What does the depth of the dip in the star’s light curve tell us about the planet and/or
star?
The depth lets you know the size of the planet in relation to the star. The deeper the depth the
larger the planet.
5.
You could also measure the width of the dip in the light curve. What does the width of the
dip represent?
The width represents the length of the eclipse. This correlates to the radius of the planet and
mass of the star.
6.
Will a planet further away from its star be moving faster or slower than a planet closer to
its star? Explain why.
A planet will move quicker when it is close to a star because of the gravitational pull of the star
into its orbit.
7.
How would the width of the dip change if the planet was close or farther away from the
star?
If the planet is closer then the width would decrease because the planet will move faster
causing the eclipse time to decrease.
8.
What property or properties of the star do we need to know in order to calculate the
actual size of the planet?” Explain. (Hint: you might consider the H-R Diagram, Kepler’s
or Newton’s Laws of gravity.)
You need to know depth of the light curve dip to determine the size of planet, as well as, the
radius of the star.
Part 2: Does the Evidence Match a Given Conclusion?

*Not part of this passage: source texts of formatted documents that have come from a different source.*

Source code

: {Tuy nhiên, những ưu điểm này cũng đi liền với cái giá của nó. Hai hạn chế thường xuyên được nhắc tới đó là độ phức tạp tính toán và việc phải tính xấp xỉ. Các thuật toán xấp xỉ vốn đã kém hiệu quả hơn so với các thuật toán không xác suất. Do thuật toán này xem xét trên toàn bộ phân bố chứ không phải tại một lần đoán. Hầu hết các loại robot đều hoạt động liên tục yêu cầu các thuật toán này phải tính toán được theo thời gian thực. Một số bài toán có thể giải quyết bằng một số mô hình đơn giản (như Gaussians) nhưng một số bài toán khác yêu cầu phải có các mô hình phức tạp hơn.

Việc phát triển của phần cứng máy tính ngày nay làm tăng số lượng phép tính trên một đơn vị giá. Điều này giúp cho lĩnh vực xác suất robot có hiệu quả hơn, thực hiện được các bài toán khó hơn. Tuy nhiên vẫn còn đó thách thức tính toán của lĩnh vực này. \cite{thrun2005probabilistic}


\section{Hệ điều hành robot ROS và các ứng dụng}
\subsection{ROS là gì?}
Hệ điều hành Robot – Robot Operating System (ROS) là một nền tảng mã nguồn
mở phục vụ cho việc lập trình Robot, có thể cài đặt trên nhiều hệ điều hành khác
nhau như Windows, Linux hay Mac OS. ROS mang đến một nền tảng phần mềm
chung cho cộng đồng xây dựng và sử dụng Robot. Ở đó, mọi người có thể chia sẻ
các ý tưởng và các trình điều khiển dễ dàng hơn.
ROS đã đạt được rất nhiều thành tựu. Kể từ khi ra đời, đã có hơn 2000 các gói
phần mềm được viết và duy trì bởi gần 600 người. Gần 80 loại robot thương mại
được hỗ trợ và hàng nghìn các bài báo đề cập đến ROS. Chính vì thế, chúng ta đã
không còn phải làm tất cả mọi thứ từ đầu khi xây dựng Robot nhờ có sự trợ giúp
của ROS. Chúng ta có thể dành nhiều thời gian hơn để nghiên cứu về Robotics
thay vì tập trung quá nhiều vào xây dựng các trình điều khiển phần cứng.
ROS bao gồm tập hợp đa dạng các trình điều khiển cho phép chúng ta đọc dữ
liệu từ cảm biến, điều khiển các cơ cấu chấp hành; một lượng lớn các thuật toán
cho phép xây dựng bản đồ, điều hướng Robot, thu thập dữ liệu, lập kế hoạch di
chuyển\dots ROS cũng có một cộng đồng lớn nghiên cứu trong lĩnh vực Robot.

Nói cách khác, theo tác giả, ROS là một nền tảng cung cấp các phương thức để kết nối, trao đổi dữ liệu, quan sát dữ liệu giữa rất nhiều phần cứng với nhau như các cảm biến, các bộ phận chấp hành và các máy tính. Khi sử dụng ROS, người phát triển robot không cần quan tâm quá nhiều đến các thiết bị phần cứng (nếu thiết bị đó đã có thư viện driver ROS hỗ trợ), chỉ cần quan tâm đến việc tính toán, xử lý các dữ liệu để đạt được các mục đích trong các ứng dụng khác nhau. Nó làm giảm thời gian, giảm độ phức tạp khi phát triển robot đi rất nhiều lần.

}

In the Exoplanet Transit Simulator, you have the option of showing simulated noisy
measurements and hiding the theoretical curve — this gives a better idea of what it is like
working with real data. NASA’s Kepler mission photometrically detected 2,662 extrasolar planets
during transit. It had a typical photometric accuracy of 1 part in 50,000 (a noise of 0.00002) and
sampled a star’s brightness about once every minute.
9.
Select “2. Option B” and click “Set.” This preset is very similar to the Earth in its orbit
(Note that Jupiter is more than 300 times the mass of Earth). Select show simulated
measurements and set the noise to 0.00002. Do you think Kepler will be able to detect
Earth-sized planets in transit? Explain your reasoning and cite specific evidence from
your simulations to justify your answer.
Yes I think Kepler will be able to detect Earth-sized planets in transit, but given enough time. It
would take many years to note multiple rotations as an orbit is 365 days.
10. How long does the eclipse of an earth-like planet take? How much time passes between
eclipses? Use the simulator to answer these questions. Based on your findings, how
long would the Kepler mission need to operate in order to detect an earth-like planet?
Eclipse takes 13.1 hours of a 365 day orbit. Three transits are necessary to be confident in
exoplanet findings, so at least three or more years to detect an earth-like planet.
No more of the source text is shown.